We searched in PubMed, Cochrane Library, and Web of Science databases to identify all studies reporting data on efficacy and safety of ustekinumab in CD patients up to September 2021. The following Medical Subject Heading [MeSH] terms alone or matched with the Boolean operators ‘AND’ or ‘OR’ were used: ‘Crohn Disease’, ‘CD’, ‘inflammatory bowel disease’, ‘IBD’, ‘ustekinumab’, and ‘anti-IL-12/IL-23’. Three authors [FD, LPB, and SD] independently scrutinised titles and abstracts to identify eligible studies. Then, full-text articles were examined for inclusion. Abstracts from major international congresses [e.g., Digestive Disease Week, ECCO Congress, and United European Gastroenterology Week] were also checked to identify additional studies. Finally, we accurately evaluated the reference lists of the included studies for any further relevant work.

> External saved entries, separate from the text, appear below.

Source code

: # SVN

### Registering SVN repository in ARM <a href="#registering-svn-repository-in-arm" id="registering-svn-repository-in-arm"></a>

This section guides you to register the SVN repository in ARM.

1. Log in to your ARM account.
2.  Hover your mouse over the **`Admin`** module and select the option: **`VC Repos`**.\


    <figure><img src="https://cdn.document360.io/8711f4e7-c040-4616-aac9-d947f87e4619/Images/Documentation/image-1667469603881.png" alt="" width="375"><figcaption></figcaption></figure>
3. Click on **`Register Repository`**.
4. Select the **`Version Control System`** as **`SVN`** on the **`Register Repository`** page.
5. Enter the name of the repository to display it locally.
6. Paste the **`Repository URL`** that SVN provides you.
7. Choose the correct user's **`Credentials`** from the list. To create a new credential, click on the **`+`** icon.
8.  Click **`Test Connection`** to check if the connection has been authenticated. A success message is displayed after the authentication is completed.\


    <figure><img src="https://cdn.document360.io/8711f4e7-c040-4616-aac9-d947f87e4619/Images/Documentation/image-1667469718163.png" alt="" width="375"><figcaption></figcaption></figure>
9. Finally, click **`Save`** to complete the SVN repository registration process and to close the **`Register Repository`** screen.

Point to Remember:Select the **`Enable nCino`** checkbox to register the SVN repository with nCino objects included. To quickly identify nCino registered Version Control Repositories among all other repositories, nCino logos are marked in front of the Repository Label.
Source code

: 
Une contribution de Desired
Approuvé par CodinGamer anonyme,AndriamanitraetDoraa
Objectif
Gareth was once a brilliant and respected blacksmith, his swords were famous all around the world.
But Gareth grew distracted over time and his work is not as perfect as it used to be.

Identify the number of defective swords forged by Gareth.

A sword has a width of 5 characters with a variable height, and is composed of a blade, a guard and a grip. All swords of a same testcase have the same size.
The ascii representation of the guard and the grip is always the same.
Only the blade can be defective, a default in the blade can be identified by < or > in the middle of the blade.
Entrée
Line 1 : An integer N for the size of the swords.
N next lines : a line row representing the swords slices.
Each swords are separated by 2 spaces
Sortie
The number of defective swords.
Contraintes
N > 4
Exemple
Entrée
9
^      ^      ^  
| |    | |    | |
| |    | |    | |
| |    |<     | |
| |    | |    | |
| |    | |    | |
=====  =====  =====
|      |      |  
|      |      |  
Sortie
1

2.1. Efficacy data from randomised clinical trials and real-life studies

A phase 2a, randomised, placebo-controlled trial was conducted by Sanborn and colleagues between 2004 and 2006.⁷ CD patients were randomised to receive placebo, ustekinumab 90 mg subcutaneously, or ustekinumab 4.5 mg/kg intravenously. Interestingly, clinical response and clinical remission at Week 6 were achieved in a higher proportion of subjects in the intravenous arm than in the subcutaneous arm [62.0% vs 36.0% and 31.0% vs 14.0%, respectively]. A randomised, placebo-controlled, phase 2b study evaluated the efficacy and safety of ustekinumab in patients with CD.⁸ During the induction phase, 526 patients were randomised to receivethree different doses of intravenous ustekinumab [1 mg, 3 mg, or 6 mg per kilogram of body weight] or placebo. Responders were randomised in the maintenance study to receive ustekinumab 90 mg subcutaneously or placebo at Week 8 and Week 16. The proportion of patients who achieved the primary endpoint of clinical response (≥100-point decrease from the baseline Crohn’s Disease Activity Index [CDAI] score) at Week 6 was significantly higher in subjects treated with intravenous ustekinumab 6 mg/kg than in placebo arm [39.7% vs 23.5%, p = 0.005]. No significant difference was found with lower ustekinumab concentrations. Similarly, clinical response at Week 22 was achieved in a higher proportion of patients undergoing ustekinumab treatment compared with placebo [69.4% vs 42.5%, p < 0.001].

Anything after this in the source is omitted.